A coleopter is a type of VTOL aircraft design that uses a ducted fan as the primary fuselage of the entire aircraft. Generally they appear to be a large barrel-like extension at the rear, with a small cockpit area suspended above it. Coleopters are generally designed as tail-sitters. The term is an anglicisation of the French coléoptère "beetle" after the first actual implementation of this design, the SNECMA Coléoptère of the mid-1950s.

The first design of an aircraft clearly using the coleopter concept was developed during World War II. From 1944 on, the Luftwaffe was suffering from almost continual daytime attacks on its airfields and was finding it almost impossible to conduct large-scale operations. Their preferred solution was to introduce some sort of VTOL interceptor that could be launched from any open location, and there were many proposals for such a system. Heinkel conducted a series of design studies as part of their Heinkel Wespe and Heinkel Lerche programs. The Wespe intended to use a Benz 2,000 hp turboprop engine, but these were not forthcoming and the Lerche used two Daimler-Benz DB 605 piston engines instead. Nothing ever came of either design.

In the immediate post-war era, most VTOL research involved helicopters. However, as the limitations of the simple rotary wing became clear, teams started looking for other solutions and many turned to using jet engines directly for vertical thrust. SNECMA (now Safran Aircraft Engines) developed a series of such systems as part of the SNECMA Atar Volant series during the 1950s. To further improve the design, SNECMA had Nord Aviation build an annular wing and adapted it to the last of the Volant series to produce the SNECMA Coléoptère. The Coléoptère first flew on 6 May 1959, but crashed on 25 July and no replacement was built. Even in this limited testing period, the design showed several serious problems related to the high angular momentum of the engine, which made control tricky.

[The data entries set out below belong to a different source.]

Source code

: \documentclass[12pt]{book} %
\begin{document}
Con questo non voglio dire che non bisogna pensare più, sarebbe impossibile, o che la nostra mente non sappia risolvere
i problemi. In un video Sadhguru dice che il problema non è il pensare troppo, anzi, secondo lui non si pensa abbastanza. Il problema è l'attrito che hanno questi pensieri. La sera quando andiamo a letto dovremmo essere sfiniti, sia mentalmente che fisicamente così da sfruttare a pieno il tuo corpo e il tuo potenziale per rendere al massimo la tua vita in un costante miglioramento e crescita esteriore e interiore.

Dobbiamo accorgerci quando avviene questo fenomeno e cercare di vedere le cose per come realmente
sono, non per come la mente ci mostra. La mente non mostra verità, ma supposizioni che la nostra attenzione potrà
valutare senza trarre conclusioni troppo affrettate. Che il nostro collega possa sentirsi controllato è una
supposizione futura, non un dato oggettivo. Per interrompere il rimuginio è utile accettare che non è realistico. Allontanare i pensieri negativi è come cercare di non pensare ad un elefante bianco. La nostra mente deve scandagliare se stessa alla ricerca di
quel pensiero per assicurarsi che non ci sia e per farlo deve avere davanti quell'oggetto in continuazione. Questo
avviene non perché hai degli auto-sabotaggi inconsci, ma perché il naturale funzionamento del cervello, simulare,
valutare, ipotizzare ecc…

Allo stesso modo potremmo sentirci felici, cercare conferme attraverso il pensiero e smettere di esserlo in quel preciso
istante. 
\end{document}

In the US, Hiller Aircraft had been working on a number of ducted fan flying platforms originally designed by Charles Zimmerman. After some early successes, the Army demanded a series of changes that continued to increase the size and weight of the platform, which introduced new stability problems. These generally required more size and power to correct, and no satisfactory design came from these efforts. Instead, Hiller approached the Navy with the idea of building a full coleopter design. This emerged as the Hiller VXT-8 which was significantly similar to the SNECMA design, although it used a propeller instead of a jet engine. However, the introduction of turbine-powered helicopters like the Bell UH-1 Iroquois so significantly improved their performance over piston-powered designs that the Navy lost interest in the VXT-8 in spite of even better estimated performance. Only a mock-up was completed.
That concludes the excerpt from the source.